=== Records supplied ===

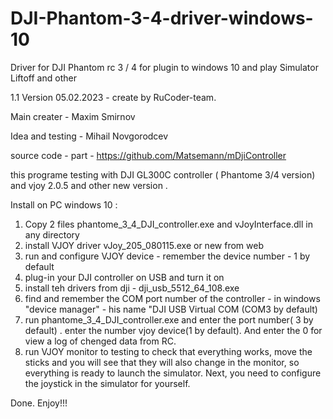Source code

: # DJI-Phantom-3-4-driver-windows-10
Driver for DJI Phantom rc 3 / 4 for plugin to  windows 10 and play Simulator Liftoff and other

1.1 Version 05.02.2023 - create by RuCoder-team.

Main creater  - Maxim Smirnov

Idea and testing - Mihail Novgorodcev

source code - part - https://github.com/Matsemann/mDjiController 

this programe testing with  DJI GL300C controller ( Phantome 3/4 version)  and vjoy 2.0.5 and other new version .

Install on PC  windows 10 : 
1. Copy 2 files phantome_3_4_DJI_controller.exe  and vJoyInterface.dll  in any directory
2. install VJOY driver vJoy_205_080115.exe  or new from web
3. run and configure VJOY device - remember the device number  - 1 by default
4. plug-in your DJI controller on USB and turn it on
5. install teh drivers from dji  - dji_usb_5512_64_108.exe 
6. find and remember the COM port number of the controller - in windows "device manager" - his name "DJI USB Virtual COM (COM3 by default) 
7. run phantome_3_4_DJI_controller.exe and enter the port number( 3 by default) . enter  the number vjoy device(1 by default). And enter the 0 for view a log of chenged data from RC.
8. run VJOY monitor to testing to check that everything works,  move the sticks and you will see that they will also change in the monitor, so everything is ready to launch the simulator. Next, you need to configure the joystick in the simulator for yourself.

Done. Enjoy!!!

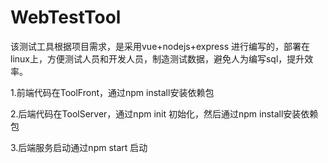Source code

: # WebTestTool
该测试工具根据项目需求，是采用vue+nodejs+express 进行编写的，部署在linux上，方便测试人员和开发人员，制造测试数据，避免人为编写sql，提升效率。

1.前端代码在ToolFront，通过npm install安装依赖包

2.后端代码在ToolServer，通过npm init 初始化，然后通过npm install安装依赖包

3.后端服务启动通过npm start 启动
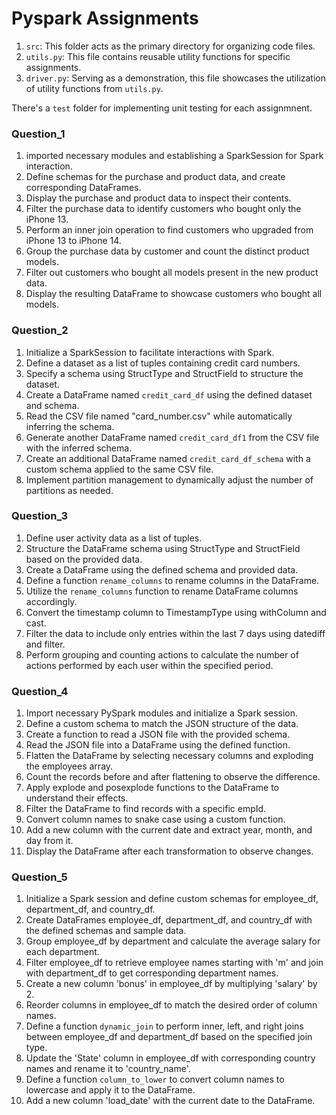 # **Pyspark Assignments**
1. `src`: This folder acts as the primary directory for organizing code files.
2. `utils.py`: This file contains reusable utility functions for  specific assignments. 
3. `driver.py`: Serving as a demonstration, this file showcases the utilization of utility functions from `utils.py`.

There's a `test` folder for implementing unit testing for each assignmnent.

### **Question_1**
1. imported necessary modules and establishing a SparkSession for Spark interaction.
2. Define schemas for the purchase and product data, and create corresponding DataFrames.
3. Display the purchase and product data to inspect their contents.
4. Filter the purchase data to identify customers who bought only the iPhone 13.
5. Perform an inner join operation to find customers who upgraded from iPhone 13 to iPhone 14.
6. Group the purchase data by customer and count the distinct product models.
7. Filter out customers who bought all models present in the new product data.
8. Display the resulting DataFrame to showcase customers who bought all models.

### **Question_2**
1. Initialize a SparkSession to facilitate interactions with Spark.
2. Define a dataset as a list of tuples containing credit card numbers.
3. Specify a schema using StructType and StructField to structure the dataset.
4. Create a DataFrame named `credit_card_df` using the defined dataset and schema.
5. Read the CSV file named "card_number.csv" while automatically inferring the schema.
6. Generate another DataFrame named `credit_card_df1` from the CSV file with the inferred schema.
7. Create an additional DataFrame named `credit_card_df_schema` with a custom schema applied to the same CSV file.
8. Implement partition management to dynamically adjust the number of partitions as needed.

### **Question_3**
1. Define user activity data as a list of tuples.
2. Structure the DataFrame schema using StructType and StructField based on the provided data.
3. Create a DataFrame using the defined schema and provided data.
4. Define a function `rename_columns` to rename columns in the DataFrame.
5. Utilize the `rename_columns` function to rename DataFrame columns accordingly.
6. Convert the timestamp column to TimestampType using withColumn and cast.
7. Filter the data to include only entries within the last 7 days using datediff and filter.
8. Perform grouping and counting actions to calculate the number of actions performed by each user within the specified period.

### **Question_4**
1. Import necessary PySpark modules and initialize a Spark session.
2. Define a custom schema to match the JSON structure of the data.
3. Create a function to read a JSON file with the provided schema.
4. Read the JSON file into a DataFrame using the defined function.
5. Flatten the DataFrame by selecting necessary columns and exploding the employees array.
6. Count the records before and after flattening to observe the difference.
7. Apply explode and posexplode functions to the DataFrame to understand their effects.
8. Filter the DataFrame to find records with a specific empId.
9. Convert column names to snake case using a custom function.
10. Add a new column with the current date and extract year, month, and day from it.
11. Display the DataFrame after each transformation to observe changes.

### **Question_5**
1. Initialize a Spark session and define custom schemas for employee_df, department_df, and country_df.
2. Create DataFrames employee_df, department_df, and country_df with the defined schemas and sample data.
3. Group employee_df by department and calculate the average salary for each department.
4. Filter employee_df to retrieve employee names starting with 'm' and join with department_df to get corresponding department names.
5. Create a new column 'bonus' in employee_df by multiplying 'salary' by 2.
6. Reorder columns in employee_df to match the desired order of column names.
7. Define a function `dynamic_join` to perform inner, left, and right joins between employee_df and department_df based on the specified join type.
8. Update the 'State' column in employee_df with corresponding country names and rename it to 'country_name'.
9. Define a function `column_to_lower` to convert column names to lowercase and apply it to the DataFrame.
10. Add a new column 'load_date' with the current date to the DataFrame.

===

* Task objective *
Tell how many lines in the listing include the string "match", and write nothing but that number.

* Problem solution *
2